Work task: Please reproduce, exactly and with nothing added, the line containing "printida või nuppu" and every line after it to the end of the records.

Dataset records:

..........

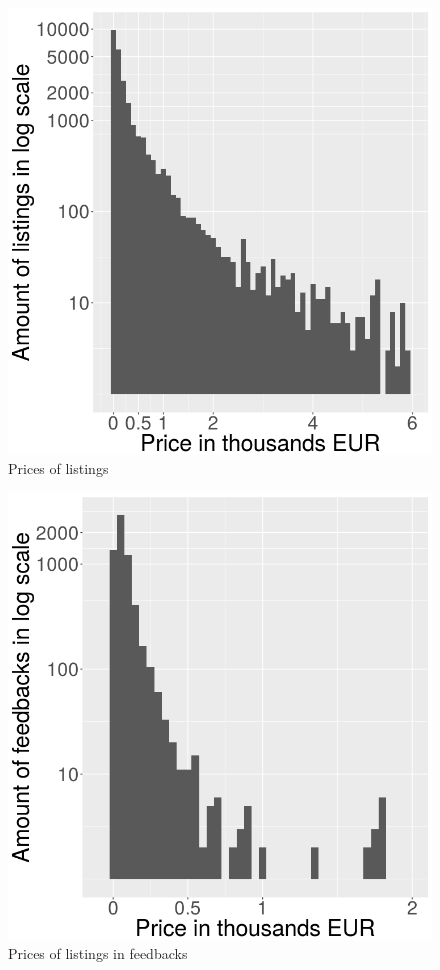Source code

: \documentclass[
  digital, %
  table,   %
  lof,     %
  lot,     %
  oneside
]{fithesis3}
\begin{document}
\begin{figure}[!htb]
    \centering
    \includegraphics[scale=0.4]{listingxprice}
    \caption{Prices of listings}
    \label{listingxprice}
\end{figure}

\begin{figure}[!htb]
    \centering
    \includegraphics[scale=0.4]{flistingxprice}
    \caption{Prices of listings in feedbacks}
    \label{flistingxprice}
\end{figure}
\end{document}
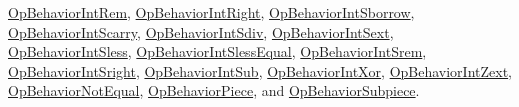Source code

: \mbox{\hyperlink{class_op_behavior_int_rem}{Op\+Behavior\+Int\+Rem}}, \mbox{\hyperlink{class_op_behavior_int_right}{Op\+Behavior\+Int\+Right}}, \mbox{\hyperlink{class_op_behavior_int_sborrow}{Op\+Behavior\+Int\+Sborrow}}, \mbox{\hyperlink{class_op_behavior_int_scarry}{Op\+Behavior\+Int\+Scarry}}, \mbox{\hyperlink{class_op_behavior_int_sdiv}{Op\+Behavior\+Int\+Sdiv}}, \mbox{\hyperlink{class_op_behavior_int_sext}{Op\+Behavior\+Int\+Sext}}, \mbox{\hyperlink{class_op_behavior_int_sless}{Op\+Behavior\+Int\+Sless}}, \mbox{\hyperlink{class_op_behavior_int_sless_equal}{Op\+Behavior\+Int\+Sless\+Equal}}, \mbox{\hyperlink{class_op_behavior_int_srem}{Op\+Behavior\+Int\+Srem}}, \mbox{\hyperlink{class_op_behavior_int_sright}{Op\+Behavior\+Int\+Sright}}, \mbox{\hyperlink{class_op_behavior_int_sub}{Op\+Behavior\+Int\+Sub}}, \mbox{\hyperlink{class_op_behavior_int_xor}{Op\+Behavior\+Int\+Xor}}, \mbox{\hyperlink{class_op_behavior_int_zext}{Op\+Behavior\+Int\+Zext}}, \mbox{\hyperlink{class_op_behavior_not_equal}{Op\+Behavior\+Not\+Equal}}, \mbox{\hyperlink{class_op_behavior_piece}{Op\+Behavior\+Piece}}, and \mbox{\hyperlink{class_op_behavior_subpiece}{Op\+Behavior\+Subpiece}}.

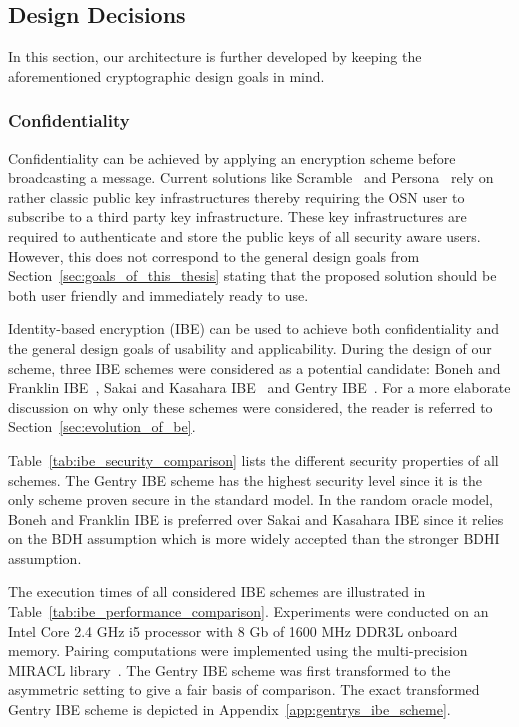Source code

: \subsection{Design Decisions}
\label{sec:design_decisions}
In this section, our architecture is further developed by keeping the aforementioned cryptographic design goals in mind.

\subsubsection{Confidentiality}
Confidentiality can be achieved by applying an encryption scheme before broadcasting a message. Current solutions like Scramble~\cite{art:BeatoKW11} and Persona~\cite{art:BadenBSBS09} rely on rather classic public key infrastructures thereby requiring the OSN user to subscribe to a third party key infrastructure. These key infrastructures are required to authenticate and store the public keys of all security aware users. However, this does not correspond to the general design goals from Section~\ref{sec:goals_of_this_thesis} stating that the proposed solution should be both user friendly and immediately ready to use.

Identity-based encryption (IBE) can be used to achieve both confidentiality and the general design goals of usability and applicability. During the design of our scheme, three IBE schemes were considered as a potential candidate: Boneh and Franklin IBE~\cite{art:BonehF01}, Sakai and Kasahara IBE~\cite{art:SakaiK03} and Gentry IBE~\cite{art:Gentry06}. For a more elaborate discussion on why only these schemes were considered, the reader is referred to Section~\ref{sec:evolution_of_be}.

Table~\ref{tab:ibe_security_comparison} lists the different security properties of all schemes. The Gentry IBE scheme has the highest security level since it is the only scheme proven secure in the standard model. In the random oracle model, Boneh and Franklin IBE is preferred over Sakai and Kasahara IBE since it relies on the BDH assumption which is more widely accepted than the stronger BDHI assumption.

The execution times of all considered IBE schemes are illustrated in Table~\ref{tab:ibe_performance_comparison}. Experiments were conducted on an Intel Core 2.4 GHz i5 processor with 8 Gb of 1600 MHz DDR3L onboard memory. Pairing computations were implemented using the multi-precision MIRACL library~\cite{art:Scott03}. The Gentry IBE scheme was first transformed to the asymmetric setting to give a fair basis of comparison. The exact transformed Gentry IBE scheme is depicted in Appendix~\ref{app:gentrys_ibe_scheme}. 

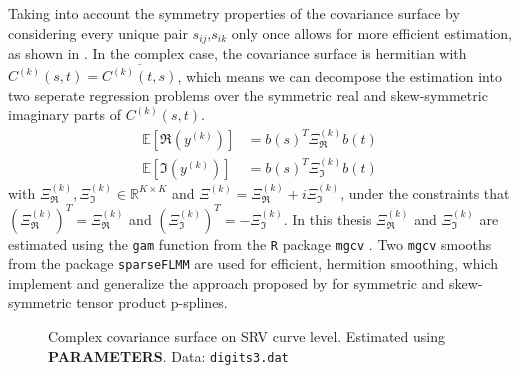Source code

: Taking into account the symmetry properties of the covariance surface by considering every unique pair $s_{ij}$,$s_{ik}$ only once allows for more efficient estimation, as shown in \cite{CederbaumScheiplGreven2018}. 
In the complex case, the covariance surface is hermitian with $C^{(k)}(s,t) = \overline{C^{(k)}(t,s)}$, which means we can decompose the estimation into two seperate regression problems over the symmetric real and skew-symmetric imaginary parts of $C^{(k)}(s,t)$.
\begin{align}
  \mathbb{E}[\Re(y^{(k)})] &= b(s)^T \Xi^{(k)}_{\Re} b(t) \\
  \mathbb{E}[\Im(y^{(k)})] &= b(s)^T \Xi^{(k)}_{\Im} b(t)
\end{align}
with $\Xi^{(k)}_\Re, \Xi^{(k)}_\Im \in \mathbb{R}^{K\times K}$ and $\Xi^{(k)} = \Xi^{(k)}_\Re + i \Xi^{(k)}_\Im$, under the constraints that $(\Xi^{(k)}_\Re)^T = \Xi^{(k)}_\Re$ and $(\Xi^{(k)}_\Im)^T = - \Xi^{(k)}_\Im$.
In this thesis  $\Xi^{(k)}_\Re$ and $\Xi^{(k)}_\Im$ are estimated using the \texttt{gam} function from the \texttt{R} package \texttt{mgcv} \parencite{Wood2017}.
Two \texttt{mgcv} smooths from the package \texttt{sparseFLMM} \parencite{sparseFLMM} are used for efficient, hermition smoothing, which implement and generalize the approach proposed by \cite{CederbaumScheiplGreven2018} for symmetric and skew-symmetric tensor product p-splines.

\begin{figure}
  \centering
  \begin{subfigure}{.48\textwidth}
    \centering
  \end{subfigure}\hfill%
  \begin{subfigure}{.48\textwidth}
    \centering
  \end{subfigure}
  \caption{Complex covariance surface on SRV curve level. Estimated using \textbf{PARAMETERS}. Data: \texttt{digits3.dat}}
  \label{fig:3-cov}
\end{figure}


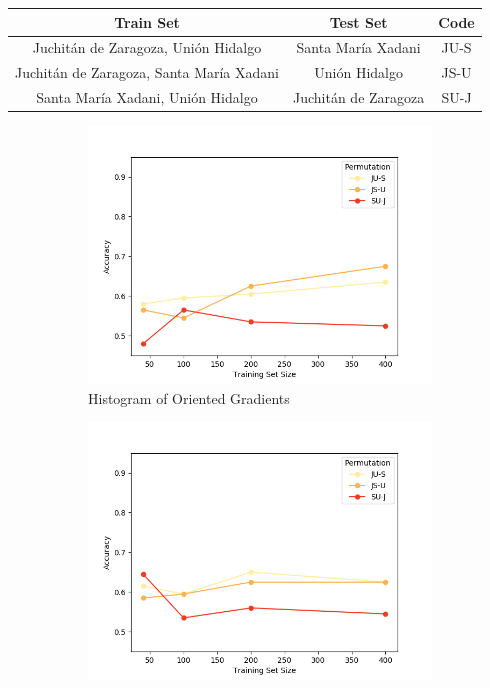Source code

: \begin{center}
  \begin{tabular}{|c|c|c|}
    \hline
    Train Set                                      &Test Set               &Code \\ \hline
    Juchit\'an de Zaragoza, Uni\'on Hidalgo        &Santa Mar\'ia Xadani   &JU-S \\ \hline
    Juchit\'an de Zaragoza, Santa Mar\'ia Xadani   &Uni\'on Hidalgo        &JS-U \\ \hline
    Santa Mar\'ia Xadani, Uni\'on Hidalgo          &Juchit\'an de Zaragoza &SU-J \\ 
    \hline
  \end{tabular}
  \label{table:classic}
\end{center}

\begin{figure}[ht]
  \centering
    \begin{subfigure}{.49\textwidth}
        \includegraphics[width=\textwidth]{images/classic-hog.png}
        \caption{Histogram of Oriented Gradients}
    \end{subfigure}
    \begin{subfigure}{.49\textwidth}
        \includegraphics[width=\textwidth]{images/classic-means.png}

\end{subfigure}
\end{figure}
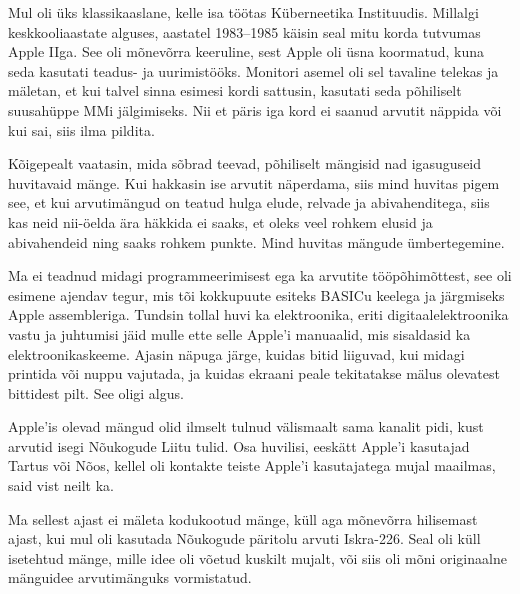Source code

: 

Mul oli üks klassikaaslane, kelle isa töötas Küberneetika 
Instituudis. Millalgi
keskkooliaastate alguses, aastatel 1983–1985 
käisin seal mitu korda tutvumas Apple 
IIga. See oli mõnevõrra keeruline, sest Apple oli 
üsna koormatud, kuna seda kasutati
teadus- ja uurimistööks. 
Monitori asemel oli sel tavaline telekas ja mäletan, et kui talvel sinna esimesi kordi sattusin, kasutati seda põhiliselt 
suusahüppe MMi jälgimiseks. Nii et päris iga kord ei saanud 
arvutit näppida või kui sai, siis ilma pildita. 


Kõigepealt vaatasin, mida sõbrad teevad, põhiliselt mängisid nad igasuguseid 
huvitavaid mänge. Kui hakkasin ise arvutit
näperdama, siis mind huvitas pigem see, et kui arvutimängud on 
teatud hulga elude, relvade ja 
abivahenditega, siis kas neid nii-öelda ära häkkida ei 
saaks, et oleks veel rohkem elusid ja abivahendeid ning 
saaks rohkem punkte. Mind huvitas mängude ümbertegemine. 

Ma ei teadnud midagi programmeerimisest ega ka arvutite 
tööpõhimõttest, see oli esimene ajendav tegur, mis tõi kokkupuute esiteks 
BASICu keelega ja järgmiseks Apple 
assembleriga. Tundsin tollal huvi ka 
elektroonika, eriti digitaalelektroonika vastu ja juhtumisi jäid mulle 
ette selle Apple'i manuaalid, mis sisaldasid ka 
elektroonikaskeeme. Ajasin näpuga järge, kuidas bitid liiguvad, kui midagi 
printida või nuppu vajutada, ja kuidas ekraani peale tekitatakse 
mälus olevatest bittidest pilt. See oligi algus.


Apple'is olevad mängud olid ilmselt tulnud välismaalt sama kanalit pidi, kust 
arvutid isegi Nõukogude Liitu tulid. Osa huvilisi, eeskätt 
Apple'i kasutajad Tartus või Nõos, kellel oli kontakte teiste Apple'i kasutajatega mujal 
maailmas, said vist neilt ka.


Ma sellest ajast ei mäleta kodukootud mänge, 
küll aga mõnevõrra hilisemast ajast, kui mul oli kasutada Nõukogude 
päritolu arvuti 
Iskra-226. Seal oli küll 
isetehtud mänge, mille idee oli võetud kuskilt mujalt, 
või siis oli mõni originaalne mänguidee arvutimänguks vormistatud.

..........

Response:
printida või nuppu vajutada, ja kuidas ekraani peale tekitatakse 
mälus olevatest bittidest pilt. See oligi algus.


Apple'is olevad mängud olid ilmselt tulnud välismaalt sama kanalit pidi, kust 
arvutid isegi Nõukogude Liitu tulid. Osa huvilisi, eeskätt 
Apple'i kasutajad Tartus või Nõos, kellel oli kontakte teiste Apple'i kasutajatega mujal 
maailmas, said vist neilt ka.


Ma sellest ajast ei mäleta kodukootud mänge, 
küll aga mõnevõrra hilisemast ajast, kui mul oli kasutada Nõukogude 
päritolu arvuti 
Iskra-226. Seal oli küll 
isetehtud mänge, mille idee oli võetud kuskilt mujalt, 
või siis oli mõni originaalne mänguidee arvutimänguks vormistatud.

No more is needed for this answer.